Heavy rains in Alwar washed away another check dam early Thursday morning. The gushing waters also swept away the labour of the villagers of Lawa Ka Baas, who had built the dam under the supervision of Magsaysay awardee Rajendra Singh despite protests from the local administration.
While the district administration has said they had warned everyone about the ‘‘illegal dam’’, Singh’s NGO Tarun Bharat Sangh (TBS) insists the disaster was caused by the government’s haphazard drought relief work.
‘‘I don’t have factual details but according to my information small drought relief works were being carried out on top of the dam and they broke first,’’ Singh says.
TBS activists contest that anicuts and johads built behind the check dam could not resist the pressure of the water and broke first, increasing the impact on their dam and washing it away. Further, they add they were denied permission by the district administration to strengthen their dam in June.
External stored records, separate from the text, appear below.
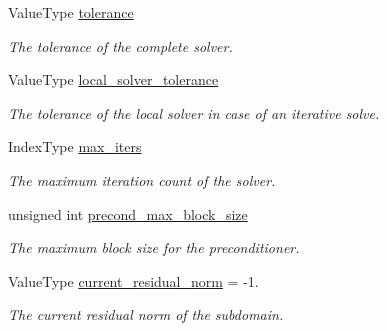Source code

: \begin{DoxyCompactItemize}
Value\+Type \hyperlink{structSchwarzWrappers_1_1Metadata_aed5beadd821e0ccb6cea69770e1371f7}{tolerance}
\begin{DoxyCompactList}\small\item\em The tolerance of the complete solver. \end{DoxyCompactList}\item 
Value\+Type \hyperlink{structSchwarzWrappers_1_1Metadata_aeb4194b56ae389b3b836222b42798e7b}{local\+\_\+solver\+\_\+tolerance}
\begin{DoxyCompactList}\small\item\em The tolerance of the local solver in case of an iterative solve. \end{DoxyCompactList}\item 
\mbox{\label{structSchwarzWrappers_1_1Metadata_a78f04f4b7c58c9260d7e79aac6f10cda}} 
Index\+Type \hyperlink{structSchwarzWrappers_1_1Metadata_a78f04f4b7c58c9260d7e79aac6f10cda}{max\+\_\+iters}
\begin{DoxyCompactList}\small\item\em The maximum iteration count of the solver. \end{DoxyCompactList}\item 
\mbox{\label{structSchwarzWrappers_1_1Metadata_abc1ca0d9049b43dcad781e1f493574bc}} 
unsigned int \hyperlink{structSchwarzWrappers_1_1Metadata_abc1ca0d9049b43dcad781e1f493574bc}{precond\+\_\+max\+\_\+block\+\_\+size}
\begin{DoxyCompactList}\small\item\em The maximum block size for the preconditioner. \end{DoxyCompactList}\item 
\mbox{\label{structSchwarzWrappers_1_1Metadata_a6198abaf20779ebdca20c5bc2537de58}} 
Value\+Type \hyperlink{structSchwarzWrappers_1_1Metadata_a6198abaf20779ebdca20c5bc2537de58}{current\+\_\+residual\+\_\+norm} = -\/1.
\begin{DoxyCompactList}\small\item\em The current residual norm of the subdomain. \end{DoxyCompactList}\item 
\mbox{\label{structSchwarzWrappers_1_1Metadata_a536b647d0c8ec4328e46583a53fa19b3}} 

\end{DoxyCompactItemize}
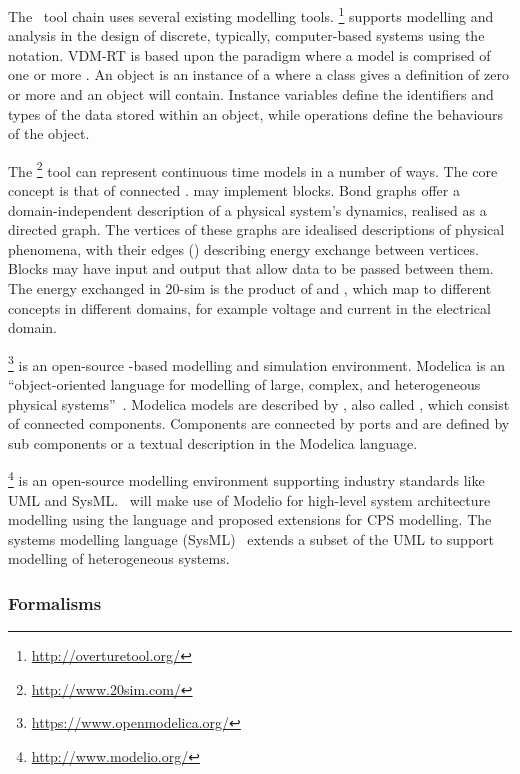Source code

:The \into\ tool chain uses several existing modelling tools. \footnote{\url{http://overturetool.org/}} supports modelling and analysis in the design of discrete, typically, computer-based systems using the  notation. VDM-RT is based upon the  paradigm where a model is comprised of one or more . An object is an instance of a  where a class gives a definition of zero or more  and  an object will contain. Instance variables define the identifiers and types of the data stored within an object, while operations define the behaviours of the object.

The \footnote{\url{http://www.20sim.com/}} tool can represent continuous time models in a number of ways. The core concept is that of connected .    may implement blocks. Bond graphs offer a domain-independent description of a physical system's dynamics, realised as a directed graph. The vertices of these graphs are idealised descriptions of physical phenomena, with their edges () describing energy exchange between vertices. Blocks may have input and output  that allow data to be passed between them. The energy exchanged in 20-sim is the product of  and , which map to different concepts in different domains, for example voltage and current in the electrical domain.

\footnote{\url{https://www.openmodelica.org/}}  is an open-source -based modelling and simulation environment. Modelica is an ``object-oriented language for modelling of large, complex, and heterogeneous physical systems''~\cite{Fritzson&98}. Modelica models are described by , also called , which consist of connected components. Components are connected by ports and are defined by sub components or a textual description in the Modelica language.

\footnote{\url{http://www.modelio.org/}} is an open-source modelling environment supporting industry standards like UML and SysML. \into\ will make use of Modelio for high-level system architecture modelling using the  language and proposed extensions for CPS modelling. The systems modelling language (SysML)~\cite{SysML12}  extends a subset of the UML to support modelling of heterogeneous systems.

\subsubsection{Formalisms}
\label{sec:concepts:formal}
Superintending Engineer of the Irrigation Department R.C. Saini says: ‘‘There is no question of giving permission to an illegal dam…This dam was not built technically, it had no cut-off trench and we are not surprised that it gave way in the rains.’’
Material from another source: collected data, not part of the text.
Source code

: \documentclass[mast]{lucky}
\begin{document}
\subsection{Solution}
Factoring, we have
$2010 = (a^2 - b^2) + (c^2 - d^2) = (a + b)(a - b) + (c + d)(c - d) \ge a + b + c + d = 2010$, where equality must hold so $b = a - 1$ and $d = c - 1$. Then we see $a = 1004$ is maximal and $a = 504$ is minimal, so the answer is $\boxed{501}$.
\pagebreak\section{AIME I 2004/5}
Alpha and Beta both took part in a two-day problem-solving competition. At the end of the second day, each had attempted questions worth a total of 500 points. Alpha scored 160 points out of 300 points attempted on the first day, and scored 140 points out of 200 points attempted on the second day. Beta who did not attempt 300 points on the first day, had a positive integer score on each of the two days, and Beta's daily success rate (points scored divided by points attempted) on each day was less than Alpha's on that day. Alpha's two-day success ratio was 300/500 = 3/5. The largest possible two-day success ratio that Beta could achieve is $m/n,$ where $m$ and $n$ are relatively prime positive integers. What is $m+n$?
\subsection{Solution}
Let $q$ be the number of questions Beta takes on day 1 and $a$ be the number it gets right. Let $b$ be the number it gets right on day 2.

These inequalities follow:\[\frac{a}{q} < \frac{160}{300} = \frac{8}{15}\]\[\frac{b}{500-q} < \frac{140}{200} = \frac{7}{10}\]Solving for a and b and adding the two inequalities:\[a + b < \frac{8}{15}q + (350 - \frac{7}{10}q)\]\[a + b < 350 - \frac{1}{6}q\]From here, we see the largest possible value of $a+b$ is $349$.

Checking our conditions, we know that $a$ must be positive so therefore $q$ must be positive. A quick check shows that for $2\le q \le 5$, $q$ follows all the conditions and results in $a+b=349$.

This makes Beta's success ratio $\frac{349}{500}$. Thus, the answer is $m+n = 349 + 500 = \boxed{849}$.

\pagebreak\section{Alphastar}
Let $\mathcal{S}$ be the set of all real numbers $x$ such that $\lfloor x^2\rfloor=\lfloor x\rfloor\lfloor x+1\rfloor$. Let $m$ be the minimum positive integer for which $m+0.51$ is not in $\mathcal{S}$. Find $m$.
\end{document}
The Irrigation Department has always maintained that the dam was ‘‘illegal’’. During an inspection of the 30-feet-high mud and sand dam in June 2001, the Department declared it both dangerous and illegal.
Meanwhile, the Ruparel Nadi Bachchao Samiti has filed a petition in court against the TBS stating that the dam should not have been built on the Ruparel river. The TBS says the dam was not on the river, but on a tributary.